> [WHAT THE TASK ASKS]: What is needed is an exact repetition of the lines from the first one in the data through the line with "reproduced without false", with no pictures.

═════ DATA FOR THIS TASK

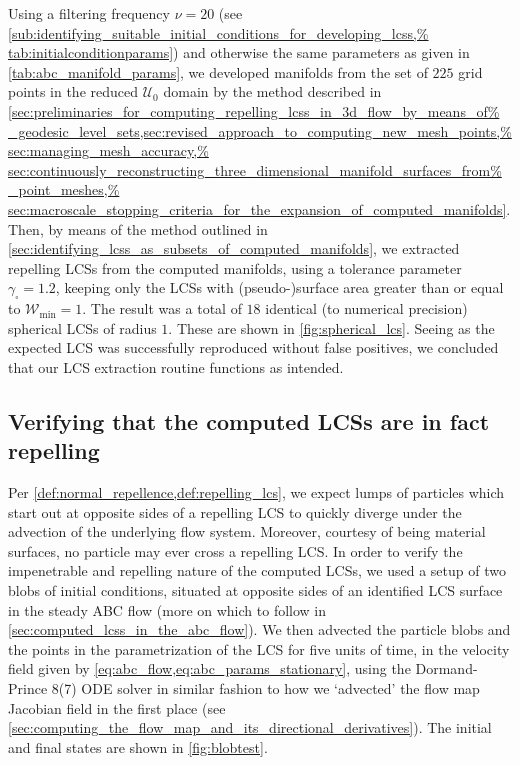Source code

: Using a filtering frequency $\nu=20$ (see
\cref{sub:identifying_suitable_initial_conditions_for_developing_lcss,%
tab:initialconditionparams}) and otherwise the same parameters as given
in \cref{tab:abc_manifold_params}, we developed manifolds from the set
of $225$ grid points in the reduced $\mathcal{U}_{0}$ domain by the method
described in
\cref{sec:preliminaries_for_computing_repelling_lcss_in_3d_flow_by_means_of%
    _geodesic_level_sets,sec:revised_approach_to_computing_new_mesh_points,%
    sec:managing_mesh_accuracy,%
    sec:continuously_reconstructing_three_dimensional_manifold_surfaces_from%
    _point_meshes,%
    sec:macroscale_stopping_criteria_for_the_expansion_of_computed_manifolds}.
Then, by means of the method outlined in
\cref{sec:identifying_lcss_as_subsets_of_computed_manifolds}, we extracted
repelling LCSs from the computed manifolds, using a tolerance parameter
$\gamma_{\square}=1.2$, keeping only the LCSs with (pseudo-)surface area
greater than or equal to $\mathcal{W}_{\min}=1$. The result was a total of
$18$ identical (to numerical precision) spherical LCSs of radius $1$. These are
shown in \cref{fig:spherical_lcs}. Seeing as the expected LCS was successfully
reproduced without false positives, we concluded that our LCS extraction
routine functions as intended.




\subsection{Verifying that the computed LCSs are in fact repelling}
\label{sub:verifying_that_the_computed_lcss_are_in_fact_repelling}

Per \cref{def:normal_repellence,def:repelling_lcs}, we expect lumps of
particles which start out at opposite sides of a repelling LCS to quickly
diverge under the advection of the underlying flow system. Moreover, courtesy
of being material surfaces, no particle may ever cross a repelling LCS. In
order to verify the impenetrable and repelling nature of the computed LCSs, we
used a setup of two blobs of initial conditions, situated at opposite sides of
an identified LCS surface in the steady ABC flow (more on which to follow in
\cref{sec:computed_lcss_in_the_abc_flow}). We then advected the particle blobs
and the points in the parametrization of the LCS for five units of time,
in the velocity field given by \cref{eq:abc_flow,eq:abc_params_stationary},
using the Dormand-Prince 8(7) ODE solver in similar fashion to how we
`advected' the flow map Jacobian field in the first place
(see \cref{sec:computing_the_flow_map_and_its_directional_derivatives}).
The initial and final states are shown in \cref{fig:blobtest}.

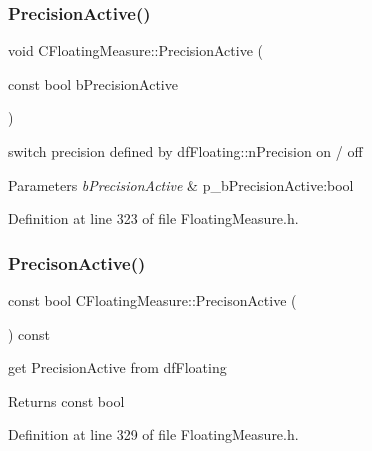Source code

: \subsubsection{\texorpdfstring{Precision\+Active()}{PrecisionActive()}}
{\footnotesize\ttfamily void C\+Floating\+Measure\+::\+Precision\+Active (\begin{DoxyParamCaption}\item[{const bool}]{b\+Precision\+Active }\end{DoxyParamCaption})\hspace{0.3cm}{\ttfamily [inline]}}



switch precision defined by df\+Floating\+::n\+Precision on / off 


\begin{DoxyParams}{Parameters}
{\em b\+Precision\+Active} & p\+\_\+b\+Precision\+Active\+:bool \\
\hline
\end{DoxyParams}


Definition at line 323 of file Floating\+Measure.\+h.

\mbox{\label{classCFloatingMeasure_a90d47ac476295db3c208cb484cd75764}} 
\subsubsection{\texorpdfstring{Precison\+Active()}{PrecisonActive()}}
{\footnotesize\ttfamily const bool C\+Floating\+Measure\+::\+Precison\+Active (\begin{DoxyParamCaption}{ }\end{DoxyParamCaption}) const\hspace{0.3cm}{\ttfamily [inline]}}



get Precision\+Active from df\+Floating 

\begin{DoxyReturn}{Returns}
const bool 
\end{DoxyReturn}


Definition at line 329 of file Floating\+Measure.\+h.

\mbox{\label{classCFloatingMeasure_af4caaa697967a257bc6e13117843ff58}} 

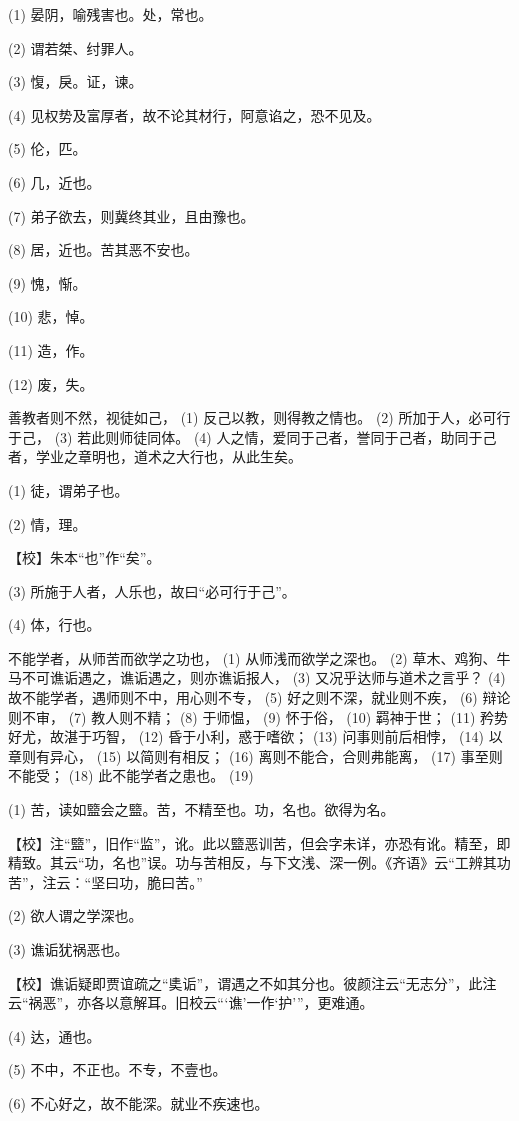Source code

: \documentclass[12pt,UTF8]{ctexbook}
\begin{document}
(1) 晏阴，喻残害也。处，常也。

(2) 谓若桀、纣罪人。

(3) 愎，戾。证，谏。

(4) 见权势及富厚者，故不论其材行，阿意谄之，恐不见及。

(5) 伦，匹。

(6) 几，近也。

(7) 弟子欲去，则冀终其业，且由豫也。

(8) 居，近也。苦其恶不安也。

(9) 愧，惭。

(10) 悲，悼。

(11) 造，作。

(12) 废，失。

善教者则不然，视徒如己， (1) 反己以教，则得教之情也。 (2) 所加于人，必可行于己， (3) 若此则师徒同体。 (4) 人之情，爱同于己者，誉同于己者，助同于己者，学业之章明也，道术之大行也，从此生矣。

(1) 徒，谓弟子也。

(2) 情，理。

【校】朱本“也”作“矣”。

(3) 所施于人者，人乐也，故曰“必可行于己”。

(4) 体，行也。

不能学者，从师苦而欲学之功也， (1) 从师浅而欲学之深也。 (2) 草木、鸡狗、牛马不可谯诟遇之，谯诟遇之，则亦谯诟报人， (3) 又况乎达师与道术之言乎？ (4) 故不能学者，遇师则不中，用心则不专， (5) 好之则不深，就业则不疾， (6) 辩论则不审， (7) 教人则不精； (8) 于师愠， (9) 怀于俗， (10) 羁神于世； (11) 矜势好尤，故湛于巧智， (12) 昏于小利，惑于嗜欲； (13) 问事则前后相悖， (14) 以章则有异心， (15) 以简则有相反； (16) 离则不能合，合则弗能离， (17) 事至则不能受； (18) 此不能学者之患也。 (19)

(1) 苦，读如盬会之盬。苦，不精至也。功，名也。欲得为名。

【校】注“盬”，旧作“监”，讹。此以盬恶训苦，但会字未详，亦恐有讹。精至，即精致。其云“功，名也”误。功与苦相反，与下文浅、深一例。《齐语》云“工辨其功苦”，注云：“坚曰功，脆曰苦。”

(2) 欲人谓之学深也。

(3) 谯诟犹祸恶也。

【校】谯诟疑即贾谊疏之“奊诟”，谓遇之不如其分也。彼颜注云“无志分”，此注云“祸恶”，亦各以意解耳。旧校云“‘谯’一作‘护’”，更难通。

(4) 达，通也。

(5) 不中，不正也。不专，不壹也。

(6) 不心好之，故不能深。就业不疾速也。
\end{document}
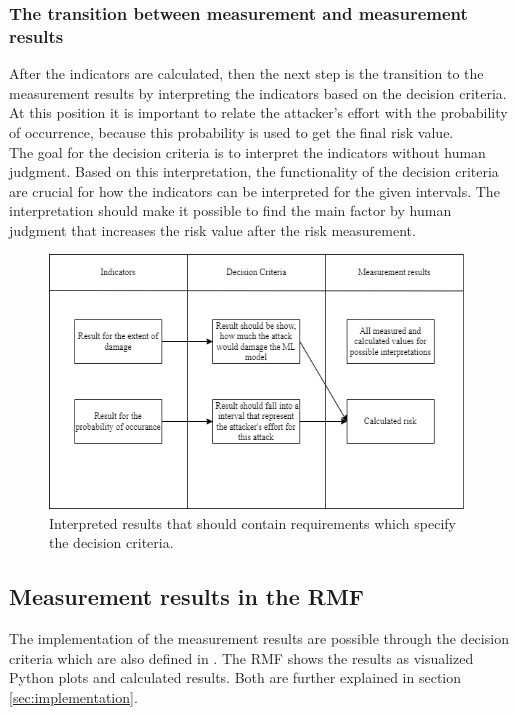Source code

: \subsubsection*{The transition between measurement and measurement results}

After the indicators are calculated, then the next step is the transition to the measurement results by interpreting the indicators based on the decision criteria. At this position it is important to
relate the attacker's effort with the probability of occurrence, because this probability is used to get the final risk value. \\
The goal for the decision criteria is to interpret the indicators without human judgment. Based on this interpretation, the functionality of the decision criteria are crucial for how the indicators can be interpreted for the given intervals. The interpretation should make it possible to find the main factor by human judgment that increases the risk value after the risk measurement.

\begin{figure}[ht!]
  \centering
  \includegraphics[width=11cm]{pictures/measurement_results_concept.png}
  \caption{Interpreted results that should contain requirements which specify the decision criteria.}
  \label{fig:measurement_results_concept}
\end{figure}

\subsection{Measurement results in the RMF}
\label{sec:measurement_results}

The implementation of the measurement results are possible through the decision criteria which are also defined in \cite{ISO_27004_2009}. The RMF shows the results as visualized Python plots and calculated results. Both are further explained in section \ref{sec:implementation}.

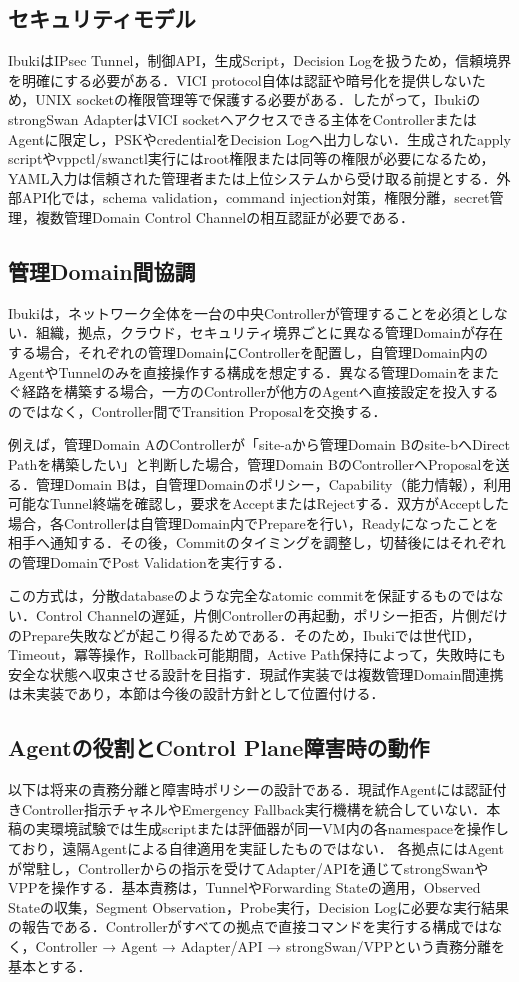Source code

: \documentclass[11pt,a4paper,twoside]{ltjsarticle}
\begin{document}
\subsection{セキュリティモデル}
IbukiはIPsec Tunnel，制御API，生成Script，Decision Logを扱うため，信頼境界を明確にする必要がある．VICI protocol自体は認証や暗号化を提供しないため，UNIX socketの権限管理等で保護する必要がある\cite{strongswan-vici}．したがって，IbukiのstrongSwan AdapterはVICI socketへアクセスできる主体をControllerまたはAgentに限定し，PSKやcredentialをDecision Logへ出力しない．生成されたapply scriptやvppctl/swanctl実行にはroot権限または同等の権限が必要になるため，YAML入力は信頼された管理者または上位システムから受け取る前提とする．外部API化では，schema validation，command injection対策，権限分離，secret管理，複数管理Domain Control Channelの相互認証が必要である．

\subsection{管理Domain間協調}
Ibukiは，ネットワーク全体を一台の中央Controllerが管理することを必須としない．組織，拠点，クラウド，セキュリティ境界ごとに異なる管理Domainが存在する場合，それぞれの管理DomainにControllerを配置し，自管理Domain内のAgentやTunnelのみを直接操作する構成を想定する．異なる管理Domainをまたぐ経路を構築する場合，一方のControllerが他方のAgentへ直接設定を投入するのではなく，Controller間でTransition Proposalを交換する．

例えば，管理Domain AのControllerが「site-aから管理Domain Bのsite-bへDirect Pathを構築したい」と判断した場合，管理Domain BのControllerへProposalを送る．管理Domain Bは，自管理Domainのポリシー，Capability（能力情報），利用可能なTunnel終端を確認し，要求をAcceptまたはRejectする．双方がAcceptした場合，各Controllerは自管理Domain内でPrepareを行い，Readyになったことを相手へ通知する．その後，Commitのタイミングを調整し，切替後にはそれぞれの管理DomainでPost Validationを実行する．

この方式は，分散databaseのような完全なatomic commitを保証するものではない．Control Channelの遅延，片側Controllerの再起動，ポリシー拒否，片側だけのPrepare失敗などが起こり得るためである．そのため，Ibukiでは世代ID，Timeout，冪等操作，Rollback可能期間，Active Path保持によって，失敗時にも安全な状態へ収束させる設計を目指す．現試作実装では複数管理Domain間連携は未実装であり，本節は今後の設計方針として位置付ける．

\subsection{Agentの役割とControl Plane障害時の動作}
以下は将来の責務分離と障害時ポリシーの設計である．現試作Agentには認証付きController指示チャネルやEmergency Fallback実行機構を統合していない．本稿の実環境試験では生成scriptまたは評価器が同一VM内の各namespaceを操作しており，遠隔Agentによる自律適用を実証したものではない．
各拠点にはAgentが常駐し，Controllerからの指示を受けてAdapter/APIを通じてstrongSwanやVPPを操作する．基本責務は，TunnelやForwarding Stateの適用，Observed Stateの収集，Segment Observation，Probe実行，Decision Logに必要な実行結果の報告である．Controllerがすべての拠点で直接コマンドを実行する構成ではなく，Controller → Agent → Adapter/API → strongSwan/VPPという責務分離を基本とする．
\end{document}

══════════

> [WRITTEN RESPONSE]:
Source code

: Using a filtering frequency $\nu=20$ (see
\cref{sub:identifying_suitable_initial_conditions_for_developing_lcss,%
tab:initialconditionparams}) and otherwise the same parameters as given
in \cref{tab:abc_manifold_params}, we developed manifolds from the set
of $225$ grid points in the reduced $\mathcal{U}_{0}$ domain by the method
described in
\cref{sec:preliminaries_for_computing_repelling_lcss_in_3d_flow_by_means_of%
    _geodesic_level_sets,sec:revised_approach_to_computing_new_mesh_points,%
    sec:managing_mesh_accuracy,%
    sec:continuously_reconstructing_three_dimensional_manifold_surfaces_from%
    _point_meshes,%
    sec:macroscale_stopping_criteria_for_the_expansion_of_computed_manifolds}.
Then, by means of the method outlined in
\cref{sec:identifying_lcss_as_subsets_of_computed_manifolds}, we extracted
repelling LCSs from the computed manifolds, using a tolerance parameter
$\gamma_{\square}=1.2$, keeping only the LCSs with (pseudo-)surface area
greater than or equal to $\mathcal{W}_{\min}=1$. The result was a total of
$18$ identical (to numerical precision) spherical LCSs of radius $1$. These are
shown in \cref{fig:spherical_lcs}. Seeing as the expected LCS was successfully
reproduced without false positives, we concluded that our LCS extraction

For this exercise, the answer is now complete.